Many of us are familiar with the term "core," but did you know the muscle group is made up of more than just your abs? Your core muscles warp around your abdomen and back and also encompass your hips and pelvis. You use these muscles in many daily movements, such as walking, bending, twisting and jumping. Core-focused fitness has gained momentum in recent years for its ability to improve mobility and prevent injury.
That's why core-based exercises are essential to overall wellness. Use this test to gauge how well your core can withstand a constant contraction for a set amount of time.
Goal: Hold a perfect plank pose for one minute.
- Begin on your belly, propping your weight up onto your forearms and toes.
- Keep your shoulders aligned above your elbows and push through your hips to elevate your body into a plank position. Clench your glutes and core muscles.
Goal: Complete four 15-second plank extensions for a total hold time of one minute.
- Start in a high plank position with your hands aligned below your shoulders. Check your form to ensure that your spine is straight — no drooping hips.
- Once you feel steady, slowly elevate your right arm and hold for 15 seconds, then repeat on the left side. Avoid rotating at the hips when you extend your arm.
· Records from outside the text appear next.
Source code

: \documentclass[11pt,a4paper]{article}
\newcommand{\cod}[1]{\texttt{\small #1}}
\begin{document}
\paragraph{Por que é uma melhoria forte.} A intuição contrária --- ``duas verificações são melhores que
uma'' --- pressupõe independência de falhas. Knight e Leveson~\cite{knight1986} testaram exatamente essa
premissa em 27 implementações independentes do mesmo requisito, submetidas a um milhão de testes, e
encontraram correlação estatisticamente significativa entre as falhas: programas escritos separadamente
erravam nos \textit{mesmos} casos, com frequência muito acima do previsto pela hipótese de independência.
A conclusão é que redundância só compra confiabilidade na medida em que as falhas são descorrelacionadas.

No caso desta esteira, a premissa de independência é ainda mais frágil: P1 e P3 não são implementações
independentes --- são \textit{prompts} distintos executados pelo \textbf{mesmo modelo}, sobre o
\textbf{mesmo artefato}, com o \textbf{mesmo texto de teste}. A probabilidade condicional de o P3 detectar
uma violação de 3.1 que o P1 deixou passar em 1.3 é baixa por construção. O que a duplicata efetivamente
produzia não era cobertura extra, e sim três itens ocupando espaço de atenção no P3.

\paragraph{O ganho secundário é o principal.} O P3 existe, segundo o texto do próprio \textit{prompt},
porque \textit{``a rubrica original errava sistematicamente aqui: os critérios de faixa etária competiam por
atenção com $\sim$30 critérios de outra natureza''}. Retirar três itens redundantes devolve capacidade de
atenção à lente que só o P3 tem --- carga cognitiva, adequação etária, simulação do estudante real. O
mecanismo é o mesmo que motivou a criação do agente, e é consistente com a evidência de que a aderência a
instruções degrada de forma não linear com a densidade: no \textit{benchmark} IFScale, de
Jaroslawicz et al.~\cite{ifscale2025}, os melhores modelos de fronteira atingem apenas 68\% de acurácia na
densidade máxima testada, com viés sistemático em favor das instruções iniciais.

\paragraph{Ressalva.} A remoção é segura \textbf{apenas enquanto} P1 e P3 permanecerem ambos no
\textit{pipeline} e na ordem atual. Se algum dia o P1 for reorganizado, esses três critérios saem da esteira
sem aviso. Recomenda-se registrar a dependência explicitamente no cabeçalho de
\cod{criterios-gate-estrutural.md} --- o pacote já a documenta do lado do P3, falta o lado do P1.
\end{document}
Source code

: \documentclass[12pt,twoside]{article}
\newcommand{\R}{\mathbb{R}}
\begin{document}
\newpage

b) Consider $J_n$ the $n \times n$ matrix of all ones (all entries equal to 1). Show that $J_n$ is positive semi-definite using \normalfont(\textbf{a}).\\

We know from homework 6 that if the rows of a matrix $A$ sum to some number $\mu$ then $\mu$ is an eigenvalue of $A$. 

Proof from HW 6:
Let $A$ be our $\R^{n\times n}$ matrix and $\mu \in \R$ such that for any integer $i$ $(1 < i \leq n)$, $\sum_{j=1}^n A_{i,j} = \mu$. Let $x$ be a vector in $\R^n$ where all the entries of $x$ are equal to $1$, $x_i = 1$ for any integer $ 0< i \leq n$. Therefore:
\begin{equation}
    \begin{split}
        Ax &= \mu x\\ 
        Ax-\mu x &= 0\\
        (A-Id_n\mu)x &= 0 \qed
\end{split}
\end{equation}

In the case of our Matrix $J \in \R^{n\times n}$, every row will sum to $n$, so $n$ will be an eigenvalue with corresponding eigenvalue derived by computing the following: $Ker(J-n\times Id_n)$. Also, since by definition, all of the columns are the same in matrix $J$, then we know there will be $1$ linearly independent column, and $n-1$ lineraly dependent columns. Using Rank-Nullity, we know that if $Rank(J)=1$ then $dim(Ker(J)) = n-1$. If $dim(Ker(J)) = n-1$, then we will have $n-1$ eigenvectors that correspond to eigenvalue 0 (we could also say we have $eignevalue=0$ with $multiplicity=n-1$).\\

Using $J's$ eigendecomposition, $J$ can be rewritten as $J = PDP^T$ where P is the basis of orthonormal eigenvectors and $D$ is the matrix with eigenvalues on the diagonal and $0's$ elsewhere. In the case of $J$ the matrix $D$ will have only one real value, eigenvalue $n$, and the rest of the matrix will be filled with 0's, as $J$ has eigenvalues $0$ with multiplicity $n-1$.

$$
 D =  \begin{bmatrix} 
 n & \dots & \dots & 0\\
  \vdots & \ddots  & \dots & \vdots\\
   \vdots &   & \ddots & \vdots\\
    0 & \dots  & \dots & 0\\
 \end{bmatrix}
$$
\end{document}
- Stay in this plank position and elevate the right leg for 15 seconds without twisting your torso. Repeat on the left leg. Rest.
Half boat pose (beginner) or total boat pose (advanced)
Goal: Smoothly sail through at least 30 seconds in this position.
- Beginner: Sit on the floor with the knees bent, hands resting on your outer thighs, and feet firmly planted.
- Keep your spine straight and chest out as you shift your weight onto your tailbone and gently lift your legs until your shins are parallel to the floor. Extend your arms out in front of the body. Hold for 30 seconds.
- Advanced: Start in the beginner position then straighten your knees so the body forms a "V" shape. Your legs should be about 45 degrees from the floor. Maintain a strong, straight spine, relaxed neck, and breathe. Hold for 30 seconds.
Assessing results: If you had difficulty completing any of these exercises, this is a good indicator that your core strength needs work. Practice these exercises three to five times each week and log your results. Over time, you should notice improvements in your form and ability to hold these positions for extended periods of time.